Psychologiquement, son importance réside dans la traduction du préjudice en langage d'application. Les victimes arrivent avec des histoires de trahison et d'embarras ; les régulateurs doivent transformer ces histoires en théories juridiques, en motions d'urgence et en dossiers de preuves. Cette traduction n'est pas mécanique. Elle dépend du jugement sur ce qui compte comme un schéma et ce qui peut être prouvé. La FTC de Rich semble avoir jugé que la vague de fraudes par affinité religieuse exigeait non pas une poursuite à la fois mais une réponse coordonnée.
La tension dans son travail est familière aux avocats de la protection des consommateurs. Agir trop lentement et les actifs disparaissent ; agir trop agressivement sans preuve et l'agence risque de dépasser ses limites.
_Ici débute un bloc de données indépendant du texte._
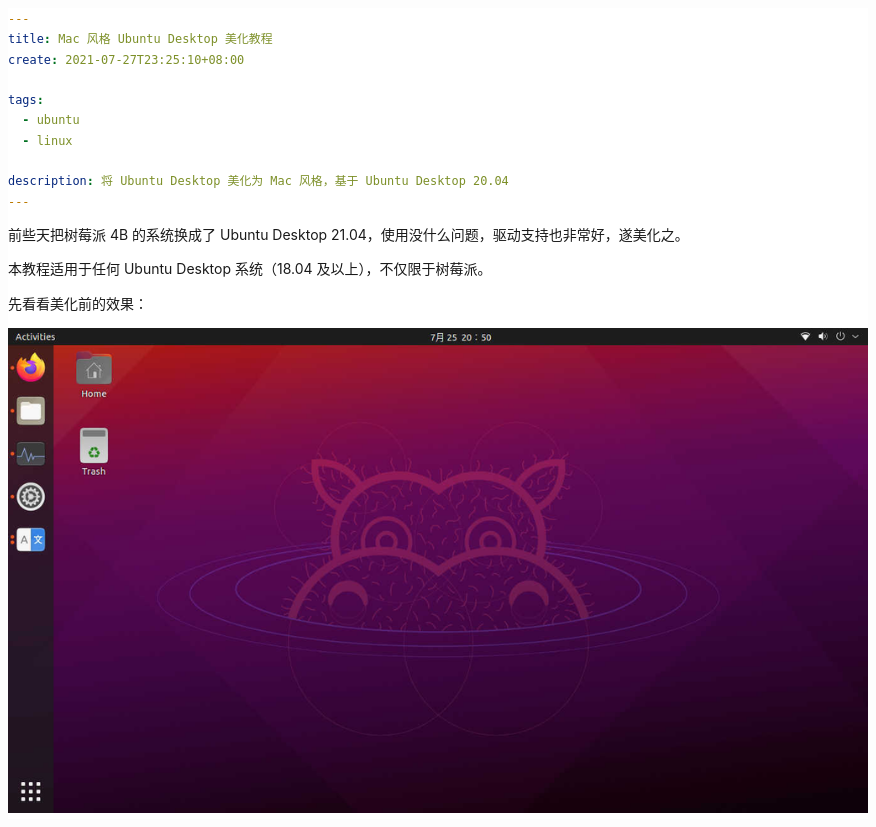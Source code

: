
 ```yaml
---
title: Mac 风格 Ubuntu Desktop 美化教程
create: 2021-07-27T23:25:10+08:00

tags:
  - ubuntu
  - linux

description: 将 Ubuntu Desktop 美化为 Mac 风格，基于 Ubuntu Desktop 20.04
---
```


前些天把树莓派 4B 的系统换成了 Ubuntu Desktop 21.04，使用没什么问题，驱动支持也非常好，遂美化之。

本教程适用于任何 Ubuntu Desktop 系统（18.04 及以上），不仅限于树莓派。

先看看美化前的效果：

![美化前 1](before-beautify-1.jpg)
Le fait que l'Opération Total Impact ait été présentée comme un ensemble d'affaires à travers les États suggère une confiance que le schéma était suffisamment robuste pour soutenir une action publique.
La place de Rich dans cette histoire est donc celle d'une architecte de la visibilité. En aidant à convertir des plaintes éparpillées en une initiative nommée, elle a contribué à la capacité du gouvernement à expliquer la fraude au public et, peut-être plus important encore, aux églises et aux congrégants qui auraient autrement pu se considérer comme des victimes isolées. En ce sens, son héritage est en partie légal, en partie pédagogique : elle a aidé à enseigner au pays comment fonctionne la fraude par affinité.